"Dites, à la vérité, n’avez-vous jamais eu l’impression que vous étiez, irrémédiablement, étranger aux autres personnes, aux évènements de la vie ? Que le monde n’était définitivement pas fait pour vous ? Que l’amour, la joie, l’amitié, c’était pour les autres ?"
Extrait de mon premier roman "La Mort est un jardin"

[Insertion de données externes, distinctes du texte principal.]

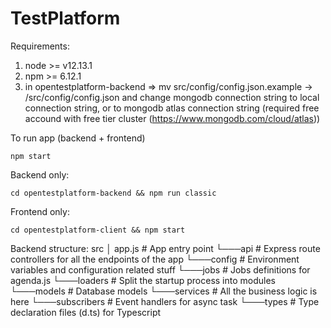 # TestPlatform

Requirements:
1. node >= v12.13.1
2. npm  >= 6.12.1
3. in opentestplatform-backend => mv src/config/config.json.example -> /src/config/config.json and change mongodb connection string to local connection string, or to mongodb atlas connection string (required free accound with free tier cluster (https://www.mongodb.com/cloud/atlas))

To run app (backend + frontend)
```
npm start
```

Backend only:
```
cd opentestplatform-backend && npm run classic
```

Frontend only:
```
cd opentestplatform-client && npm start
```

Backend structure:
src
│   app.js          # App entry point
└───api             # Express route controllers for all the endpoints of the app
└───config          # Environment variables and configuration related stuff
└───jobs            # Jobs definitions for agenda.js
└───loaders         # Split the startup process into modules
└───models          # Database models
└───services        # All the business logic is here
└───subscribers     # Event handlers for async task
└───types           # Type declaration files (d.ts) for Typescript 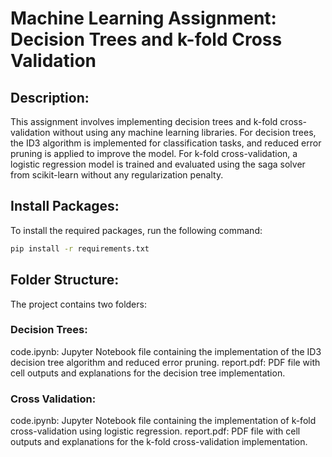 # Machine Learning Assignment: Decision Trees and k-fold Cross Validation
## Description:
This assignment involves implementing decision trees and k-fold cross-validation without using any machine learning libraries. For decision trees, the ID3 algorithm is implemented for classification tasks, and reduced error pruning is applied to improve the model. For k-fold cross-validation, a logistic regression model is trained and evaluated using the saga solver from scikit-learn without any regularization penalty.

## Install Packages:
To install the required packages, run the following command:

```bash
pip install -r requirements.txt
```
## Folder Structure:
The project contains two folders:
### Decision Trees:
code.ipynb: Jupyter Notebook file containing the implementation of the ID3 decision tree algorithm and reduced error pruning.
report.pdf: PDF file with cell outputs and explanations for the decision tree implementation.

### Cross Validation:
code.ipynb: Jupyter Notebook file containing the implementation of k-fold cross-validation using logistic regression.
report.pdf: PDF file with cell outputs and explanations for the k-fold cross-validation implementation.
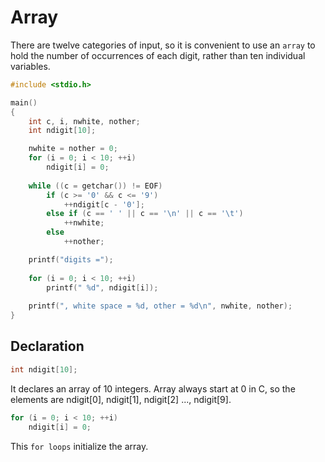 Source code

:# Array

There are twelve categories of input, so it is convenient to use an `array` to hold the number of occurrences of each digit, rather than ten individual variables.

```c
#include <stdio.h>

main()
{
    int c, i, nwhite, nother;
    int ndigit[10];

    nwhite = nother = 0;
    for (i = 0; i < 10; ++i)
        ndigit[i] = 0;
    
    while ((c = getchar()) != EOF)
        if (c >= '0' && c <= '9')
            ++ndigit[c - '0'];
        else if (c == ' ' || c == '\n' || c == '\t')
            ++nwhite;
        else
            ++nother;

    printf("digits =");
    
    for (i = 0; i < 10; ++i)
        printf(" %d", ndigit[i]);
    
    printf(", white space = %d, other = %d\n", nwhite, nother);
}
```

## Declaration

```c
int ndigit[10];
```

It declares an array of 10 integers. Array always start at 0 in C, so the elements are ndigit[0], ndigit[1], ndigit[2] ..., ndigit[9].

```c
for (i = 0; i < 10; ++i)
    ndigit[i] = 0;
```

This `for loops` initialize the array.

Ne vous êtes-vous jamais senti parfois, comme ce personnage de roman, étranger au monde, coupé des autres par une sorte de fêlure profonde, désespérément seul au milieu même de vos proches, présent dans la réalité mais en vérité les deux pieds foulant une terre inconnue, un royaume dont vous seriez le seul habitant, arpentant une galaxie d'ombres et de poussière ? Quelle est l'origine de cette étrangeté en nous soudain, de cette petite mort de l'âme que certains nomment stupeur, perplexité ou mélancolie ? Ce néant qui nous inonde n'a justement pas de sens ni d'origine, c'est un pur au-delà où certains plongent et parfois se noient irrémédiablement ; d'autres au contraire y puisent la force de créer, se jouant de l'abîme, passant leur vie entière dans cette fêlure, cultivant leur étrangeté.
Mais quand survient parfois le visage de l'être aimé, quel bonheur, après de si longs voyages intérieurs, de donner des nouvelles de soi dont on sait qu'elles vont enfin intéresser quelqu'un sur Terre !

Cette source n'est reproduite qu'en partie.